The problem >>
For the records below, output each line exactly as it appears, from the first through the line with "Consider the illustration".

BEGIN Information

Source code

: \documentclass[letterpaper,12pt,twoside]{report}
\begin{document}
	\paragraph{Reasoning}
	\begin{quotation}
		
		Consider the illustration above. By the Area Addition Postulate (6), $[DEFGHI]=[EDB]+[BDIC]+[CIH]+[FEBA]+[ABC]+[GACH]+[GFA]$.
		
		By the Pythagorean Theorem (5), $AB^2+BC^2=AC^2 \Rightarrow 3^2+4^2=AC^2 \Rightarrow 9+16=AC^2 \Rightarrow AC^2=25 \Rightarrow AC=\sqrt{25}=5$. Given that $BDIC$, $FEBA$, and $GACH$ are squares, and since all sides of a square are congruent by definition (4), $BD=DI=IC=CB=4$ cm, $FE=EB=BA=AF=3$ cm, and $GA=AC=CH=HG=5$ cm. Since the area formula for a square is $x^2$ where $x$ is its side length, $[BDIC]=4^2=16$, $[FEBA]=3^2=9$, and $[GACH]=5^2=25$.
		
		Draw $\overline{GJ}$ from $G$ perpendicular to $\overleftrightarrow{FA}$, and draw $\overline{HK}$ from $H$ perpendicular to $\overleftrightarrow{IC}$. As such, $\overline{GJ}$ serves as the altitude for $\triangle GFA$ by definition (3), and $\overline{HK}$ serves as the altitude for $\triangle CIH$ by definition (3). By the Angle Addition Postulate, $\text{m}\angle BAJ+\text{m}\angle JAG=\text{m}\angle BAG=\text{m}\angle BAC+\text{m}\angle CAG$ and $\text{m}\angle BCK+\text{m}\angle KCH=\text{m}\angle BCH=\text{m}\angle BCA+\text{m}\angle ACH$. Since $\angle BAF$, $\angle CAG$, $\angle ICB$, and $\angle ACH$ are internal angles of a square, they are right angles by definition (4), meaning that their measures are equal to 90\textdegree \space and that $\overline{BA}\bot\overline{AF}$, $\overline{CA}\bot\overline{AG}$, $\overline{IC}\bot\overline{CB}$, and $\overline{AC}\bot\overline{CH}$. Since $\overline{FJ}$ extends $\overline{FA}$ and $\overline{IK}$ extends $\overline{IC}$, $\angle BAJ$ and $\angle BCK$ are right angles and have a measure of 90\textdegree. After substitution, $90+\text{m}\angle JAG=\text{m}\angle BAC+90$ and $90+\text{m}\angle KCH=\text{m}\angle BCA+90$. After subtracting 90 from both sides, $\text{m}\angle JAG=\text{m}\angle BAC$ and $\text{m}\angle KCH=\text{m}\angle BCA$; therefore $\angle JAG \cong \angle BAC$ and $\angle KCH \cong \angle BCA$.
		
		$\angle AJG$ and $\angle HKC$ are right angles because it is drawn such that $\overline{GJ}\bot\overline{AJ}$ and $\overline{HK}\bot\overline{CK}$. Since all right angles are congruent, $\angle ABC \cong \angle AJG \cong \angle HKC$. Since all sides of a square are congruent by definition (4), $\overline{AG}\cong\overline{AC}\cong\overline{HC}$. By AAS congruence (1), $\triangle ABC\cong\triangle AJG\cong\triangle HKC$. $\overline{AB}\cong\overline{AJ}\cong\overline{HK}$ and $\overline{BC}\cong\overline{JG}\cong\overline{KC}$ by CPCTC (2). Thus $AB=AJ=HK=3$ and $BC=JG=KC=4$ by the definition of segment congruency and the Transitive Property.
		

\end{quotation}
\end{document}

END Information

Finished task >>
Source code

: \documentclass[letterpaper,12pt,twoside]{report}
\begin{document}
	\paragraph{Reasoning}
	\begin{quotation}
		
		Consider the illustration above. By the Area Addition Postulate (6), $[DEFGHI]=[EDB]+[BDIC]+[CIH]+[FEBA]+[ABC]+[GACH]+[GFA]$.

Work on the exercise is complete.